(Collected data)
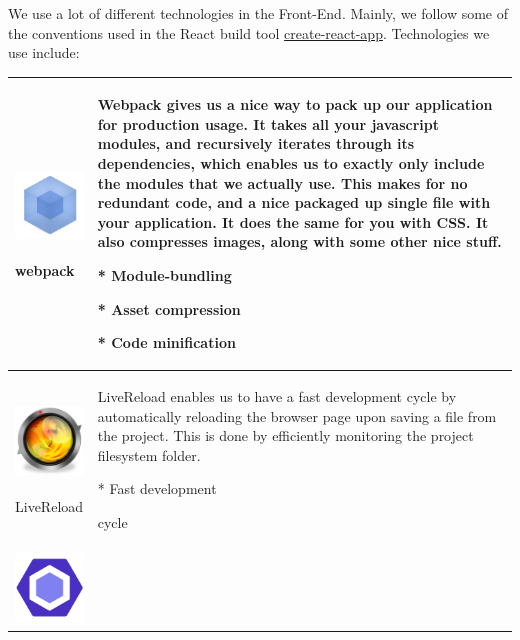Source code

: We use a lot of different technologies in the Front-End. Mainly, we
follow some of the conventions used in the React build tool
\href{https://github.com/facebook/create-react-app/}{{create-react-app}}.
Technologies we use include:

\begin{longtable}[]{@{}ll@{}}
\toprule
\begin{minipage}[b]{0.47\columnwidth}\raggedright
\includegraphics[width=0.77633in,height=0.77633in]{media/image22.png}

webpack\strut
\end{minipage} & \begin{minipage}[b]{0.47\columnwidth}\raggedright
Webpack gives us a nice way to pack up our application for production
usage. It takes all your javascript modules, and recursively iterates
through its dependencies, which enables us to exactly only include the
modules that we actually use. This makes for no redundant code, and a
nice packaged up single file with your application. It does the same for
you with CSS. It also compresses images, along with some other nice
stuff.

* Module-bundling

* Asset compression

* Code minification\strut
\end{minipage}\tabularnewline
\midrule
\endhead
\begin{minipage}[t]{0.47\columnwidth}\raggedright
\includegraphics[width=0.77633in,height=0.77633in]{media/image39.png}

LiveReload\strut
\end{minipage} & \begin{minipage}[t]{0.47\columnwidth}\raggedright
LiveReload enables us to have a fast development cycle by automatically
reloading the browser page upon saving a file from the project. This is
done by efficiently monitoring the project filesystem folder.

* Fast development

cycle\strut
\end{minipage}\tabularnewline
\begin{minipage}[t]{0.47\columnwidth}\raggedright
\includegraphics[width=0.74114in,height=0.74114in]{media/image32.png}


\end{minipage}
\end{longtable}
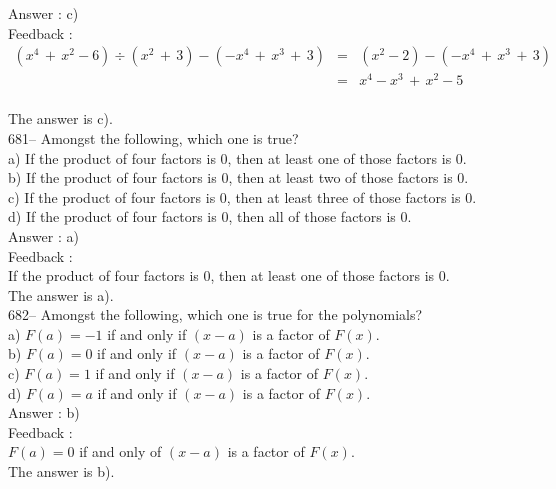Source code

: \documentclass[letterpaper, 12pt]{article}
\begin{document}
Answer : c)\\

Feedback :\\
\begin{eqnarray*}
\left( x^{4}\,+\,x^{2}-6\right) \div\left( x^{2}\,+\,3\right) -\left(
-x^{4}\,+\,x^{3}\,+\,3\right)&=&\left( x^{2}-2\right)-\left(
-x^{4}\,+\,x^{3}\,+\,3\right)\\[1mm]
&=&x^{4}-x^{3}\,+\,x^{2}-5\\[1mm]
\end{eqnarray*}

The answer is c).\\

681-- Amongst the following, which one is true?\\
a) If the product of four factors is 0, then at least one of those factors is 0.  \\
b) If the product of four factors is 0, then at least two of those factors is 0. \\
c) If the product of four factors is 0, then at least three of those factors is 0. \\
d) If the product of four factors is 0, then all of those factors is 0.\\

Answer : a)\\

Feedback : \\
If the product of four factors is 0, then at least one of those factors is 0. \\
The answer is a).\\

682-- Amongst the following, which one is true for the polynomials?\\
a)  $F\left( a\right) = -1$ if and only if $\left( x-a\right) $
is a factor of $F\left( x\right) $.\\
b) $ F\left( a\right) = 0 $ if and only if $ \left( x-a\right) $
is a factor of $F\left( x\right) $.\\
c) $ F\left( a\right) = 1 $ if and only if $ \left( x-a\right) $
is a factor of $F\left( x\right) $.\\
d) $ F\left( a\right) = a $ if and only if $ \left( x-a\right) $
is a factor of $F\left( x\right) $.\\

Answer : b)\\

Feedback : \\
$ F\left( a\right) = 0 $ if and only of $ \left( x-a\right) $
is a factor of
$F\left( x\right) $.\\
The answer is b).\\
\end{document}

* * *

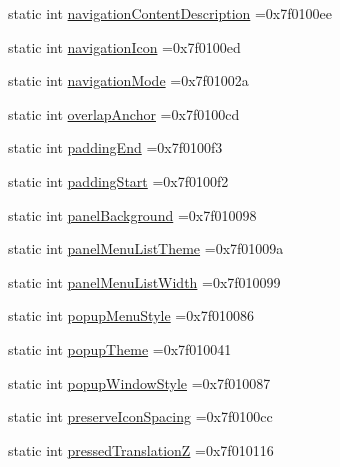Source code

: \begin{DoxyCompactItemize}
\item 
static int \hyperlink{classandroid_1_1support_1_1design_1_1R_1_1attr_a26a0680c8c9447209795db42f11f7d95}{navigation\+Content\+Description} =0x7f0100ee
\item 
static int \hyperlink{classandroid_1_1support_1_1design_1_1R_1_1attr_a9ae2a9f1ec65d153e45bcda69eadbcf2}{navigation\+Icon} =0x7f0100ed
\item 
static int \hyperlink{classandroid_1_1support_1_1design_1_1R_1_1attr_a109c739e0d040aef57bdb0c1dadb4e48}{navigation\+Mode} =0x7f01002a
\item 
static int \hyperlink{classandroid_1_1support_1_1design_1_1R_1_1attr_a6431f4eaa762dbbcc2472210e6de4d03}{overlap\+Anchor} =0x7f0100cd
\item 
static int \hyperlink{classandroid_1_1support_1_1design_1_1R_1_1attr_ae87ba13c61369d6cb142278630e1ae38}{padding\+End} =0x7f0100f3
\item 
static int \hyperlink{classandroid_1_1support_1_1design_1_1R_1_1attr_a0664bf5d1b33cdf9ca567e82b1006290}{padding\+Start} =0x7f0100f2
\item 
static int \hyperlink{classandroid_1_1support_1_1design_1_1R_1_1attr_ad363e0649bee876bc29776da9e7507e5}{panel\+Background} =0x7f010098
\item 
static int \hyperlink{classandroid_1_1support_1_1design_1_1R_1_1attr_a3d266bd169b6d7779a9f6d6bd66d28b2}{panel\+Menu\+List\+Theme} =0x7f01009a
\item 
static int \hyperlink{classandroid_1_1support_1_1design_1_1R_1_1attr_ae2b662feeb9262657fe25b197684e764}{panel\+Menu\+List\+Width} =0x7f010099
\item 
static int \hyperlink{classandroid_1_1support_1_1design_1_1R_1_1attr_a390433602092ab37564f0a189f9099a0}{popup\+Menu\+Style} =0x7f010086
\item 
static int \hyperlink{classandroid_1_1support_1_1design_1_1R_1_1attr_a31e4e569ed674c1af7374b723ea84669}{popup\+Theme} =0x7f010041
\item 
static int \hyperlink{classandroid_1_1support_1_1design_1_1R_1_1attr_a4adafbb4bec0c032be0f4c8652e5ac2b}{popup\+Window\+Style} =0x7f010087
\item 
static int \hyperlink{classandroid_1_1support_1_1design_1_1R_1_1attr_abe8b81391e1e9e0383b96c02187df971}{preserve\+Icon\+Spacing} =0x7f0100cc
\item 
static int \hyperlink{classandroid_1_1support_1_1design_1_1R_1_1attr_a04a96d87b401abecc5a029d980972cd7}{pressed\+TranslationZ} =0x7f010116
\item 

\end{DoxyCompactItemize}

**Exercise description:**
Your answer should consist of the lines from the line with "one of those factors is 0. \\" to the line with "b) $ F\left( a\right)" above, repeated exactly, both ends included.

**Solved exercise:**
If the product of four factors is 0, then at least one of those factors is 0. \\
The answer is a).\\

682-- Amongst the following, which one is true for the polynomials?\\
a)  $F\left( a\right) = -1$ if and only if $\left( x-a\right) $
is a factor of $F\left( x\right) $.\\
b) $ F\left( a\right) = 0 $ if and only if $ \left( x-a\right) $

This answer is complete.